“I think this is a sale that sort of exhausts superlatives,” said Johanna Flaum, vice-chairman of 20th and 21st Century Art at auctioneers Christie’s.
“This is… the most valuable collection ever sold at auction. It’s really a once-in-a-generation type of event.”
Highlights include “La montagne Sainte-Victoire” by Paul Cezanne, which is expected to fetch at least $120 million, and “Verger avec cypres” by Van Gogh, whose hammer price is estimated at over $100 million.
Allen co-founded Microsoft with Bill Gates in 1975, becoming fabulously rich as the company grew into the computing behemoth it is today.

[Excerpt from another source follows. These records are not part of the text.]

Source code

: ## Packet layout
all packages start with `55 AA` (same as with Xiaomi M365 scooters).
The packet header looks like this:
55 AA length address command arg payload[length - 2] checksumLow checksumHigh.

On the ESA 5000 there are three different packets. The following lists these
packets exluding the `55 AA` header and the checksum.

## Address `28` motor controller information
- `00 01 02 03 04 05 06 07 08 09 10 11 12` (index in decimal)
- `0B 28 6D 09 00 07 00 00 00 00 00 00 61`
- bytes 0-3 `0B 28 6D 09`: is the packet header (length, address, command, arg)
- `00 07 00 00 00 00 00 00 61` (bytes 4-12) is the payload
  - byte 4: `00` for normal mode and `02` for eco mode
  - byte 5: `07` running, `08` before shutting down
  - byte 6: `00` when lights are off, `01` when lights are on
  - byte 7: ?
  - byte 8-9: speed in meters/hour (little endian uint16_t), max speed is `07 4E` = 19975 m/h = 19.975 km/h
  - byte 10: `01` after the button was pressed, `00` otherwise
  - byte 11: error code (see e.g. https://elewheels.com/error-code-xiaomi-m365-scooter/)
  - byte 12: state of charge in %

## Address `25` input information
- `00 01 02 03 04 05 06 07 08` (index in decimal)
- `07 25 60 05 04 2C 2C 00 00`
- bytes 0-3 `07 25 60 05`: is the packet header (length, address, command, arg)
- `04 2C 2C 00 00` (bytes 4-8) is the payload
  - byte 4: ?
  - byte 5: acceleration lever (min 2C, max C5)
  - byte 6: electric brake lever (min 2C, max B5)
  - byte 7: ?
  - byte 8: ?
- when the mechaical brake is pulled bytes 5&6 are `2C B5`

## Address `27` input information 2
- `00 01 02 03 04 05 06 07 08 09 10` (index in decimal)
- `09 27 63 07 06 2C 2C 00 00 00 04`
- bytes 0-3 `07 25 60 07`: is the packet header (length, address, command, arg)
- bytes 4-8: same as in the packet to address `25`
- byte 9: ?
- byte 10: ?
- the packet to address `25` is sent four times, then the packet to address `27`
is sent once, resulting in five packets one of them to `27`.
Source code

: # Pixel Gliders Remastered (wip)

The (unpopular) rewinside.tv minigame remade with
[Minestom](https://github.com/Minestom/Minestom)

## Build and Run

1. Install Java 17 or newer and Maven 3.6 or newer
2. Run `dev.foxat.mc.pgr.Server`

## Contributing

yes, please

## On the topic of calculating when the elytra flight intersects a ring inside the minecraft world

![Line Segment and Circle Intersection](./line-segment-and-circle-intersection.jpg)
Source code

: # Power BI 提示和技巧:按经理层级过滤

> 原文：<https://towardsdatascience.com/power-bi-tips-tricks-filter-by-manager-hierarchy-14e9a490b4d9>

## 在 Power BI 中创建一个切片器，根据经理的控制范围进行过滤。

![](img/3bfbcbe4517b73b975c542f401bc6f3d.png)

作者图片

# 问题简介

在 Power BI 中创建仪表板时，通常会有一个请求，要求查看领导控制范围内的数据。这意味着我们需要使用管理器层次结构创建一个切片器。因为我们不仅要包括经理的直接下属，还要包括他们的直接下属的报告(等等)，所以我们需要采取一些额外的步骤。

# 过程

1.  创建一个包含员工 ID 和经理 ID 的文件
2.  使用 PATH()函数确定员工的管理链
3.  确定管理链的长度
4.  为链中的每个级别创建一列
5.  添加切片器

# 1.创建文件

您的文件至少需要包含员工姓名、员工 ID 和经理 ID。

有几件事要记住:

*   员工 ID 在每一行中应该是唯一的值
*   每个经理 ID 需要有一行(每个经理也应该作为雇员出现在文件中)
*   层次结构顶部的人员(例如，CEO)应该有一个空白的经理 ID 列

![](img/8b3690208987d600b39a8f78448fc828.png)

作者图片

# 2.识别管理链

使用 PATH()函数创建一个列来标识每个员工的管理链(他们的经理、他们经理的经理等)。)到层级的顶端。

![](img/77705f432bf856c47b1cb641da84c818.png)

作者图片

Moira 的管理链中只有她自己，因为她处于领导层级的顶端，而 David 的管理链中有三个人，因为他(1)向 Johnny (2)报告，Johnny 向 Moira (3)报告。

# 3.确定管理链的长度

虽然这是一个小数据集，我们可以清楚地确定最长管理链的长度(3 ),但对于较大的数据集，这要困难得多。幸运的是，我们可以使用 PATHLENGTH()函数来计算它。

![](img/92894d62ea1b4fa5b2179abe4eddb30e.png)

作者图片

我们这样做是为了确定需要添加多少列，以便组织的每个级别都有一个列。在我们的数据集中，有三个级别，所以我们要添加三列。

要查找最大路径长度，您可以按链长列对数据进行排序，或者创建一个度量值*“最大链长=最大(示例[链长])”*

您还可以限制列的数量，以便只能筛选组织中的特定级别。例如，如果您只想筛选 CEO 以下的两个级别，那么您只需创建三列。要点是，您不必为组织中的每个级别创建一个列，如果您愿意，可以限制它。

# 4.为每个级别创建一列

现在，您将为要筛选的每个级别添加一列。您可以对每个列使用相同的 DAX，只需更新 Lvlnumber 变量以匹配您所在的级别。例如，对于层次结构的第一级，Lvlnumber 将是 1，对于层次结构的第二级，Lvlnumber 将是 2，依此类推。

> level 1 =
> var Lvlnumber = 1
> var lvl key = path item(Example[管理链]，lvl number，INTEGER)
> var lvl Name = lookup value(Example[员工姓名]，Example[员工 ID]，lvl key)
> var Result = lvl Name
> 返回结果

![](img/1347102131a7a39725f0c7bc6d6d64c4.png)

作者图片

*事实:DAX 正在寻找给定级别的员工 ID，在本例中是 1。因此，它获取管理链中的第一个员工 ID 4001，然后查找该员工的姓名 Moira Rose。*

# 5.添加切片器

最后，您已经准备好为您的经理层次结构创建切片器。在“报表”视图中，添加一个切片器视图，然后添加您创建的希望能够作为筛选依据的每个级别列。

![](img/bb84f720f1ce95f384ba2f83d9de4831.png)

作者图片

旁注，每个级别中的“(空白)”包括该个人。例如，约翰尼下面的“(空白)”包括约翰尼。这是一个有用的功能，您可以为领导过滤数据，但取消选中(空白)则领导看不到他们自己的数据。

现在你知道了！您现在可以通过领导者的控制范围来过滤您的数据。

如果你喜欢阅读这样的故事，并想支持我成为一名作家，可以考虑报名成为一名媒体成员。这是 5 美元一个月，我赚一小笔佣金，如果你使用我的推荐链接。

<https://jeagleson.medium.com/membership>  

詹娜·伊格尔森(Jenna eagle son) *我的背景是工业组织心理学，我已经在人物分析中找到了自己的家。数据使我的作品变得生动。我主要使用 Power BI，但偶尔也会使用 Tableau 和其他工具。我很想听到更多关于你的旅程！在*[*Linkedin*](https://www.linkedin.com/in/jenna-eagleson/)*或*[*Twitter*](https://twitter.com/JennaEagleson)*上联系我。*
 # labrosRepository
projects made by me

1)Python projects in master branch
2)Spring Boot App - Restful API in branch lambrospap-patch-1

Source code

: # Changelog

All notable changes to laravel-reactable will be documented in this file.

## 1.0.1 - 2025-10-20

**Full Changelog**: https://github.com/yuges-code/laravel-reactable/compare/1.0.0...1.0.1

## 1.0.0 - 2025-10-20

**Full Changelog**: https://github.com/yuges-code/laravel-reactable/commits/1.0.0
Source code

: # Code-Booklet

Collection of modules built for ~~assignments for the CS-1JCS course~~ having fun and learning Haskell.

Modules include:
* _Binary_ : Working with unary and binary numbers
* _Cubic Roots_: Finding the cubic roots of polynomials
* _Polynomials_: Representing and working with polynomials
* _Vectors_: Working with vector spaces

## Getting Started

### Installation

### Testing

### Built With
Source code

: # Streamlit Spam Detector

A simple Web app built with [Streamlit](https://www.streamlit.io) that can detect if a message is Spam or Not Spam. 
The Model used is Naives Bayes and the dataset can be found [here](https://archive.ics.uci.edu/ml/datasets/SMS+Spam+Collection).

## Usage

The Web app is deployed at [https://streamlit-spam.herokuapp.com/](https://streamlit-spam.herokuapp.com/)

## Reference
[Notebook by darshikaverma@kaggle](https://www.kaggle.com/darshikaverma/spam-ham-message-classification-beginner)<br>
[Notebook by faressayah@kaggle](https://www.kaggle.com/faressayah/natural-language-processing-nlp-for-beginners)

By the time he died in 2018 at the age of 65, he had bought some of the most important works created in the last half a millennium.
“The collection is quite wide-ranging, it really makes Paul Allen a unique collector in that sense,” said Flaum.
The previous most expensive collection sold at auction was the Macklowe collection whose two tranches netted $922 million.
The auction will take place in New York on November 9 and 10. All proceeds due to Allen’s estate are to be dedicated to philanthropy, in line with his wishes.
Parts of the collection will be available for public viewing in Los Angeles, London, Paris, Shanghai and New York ahead of the sale.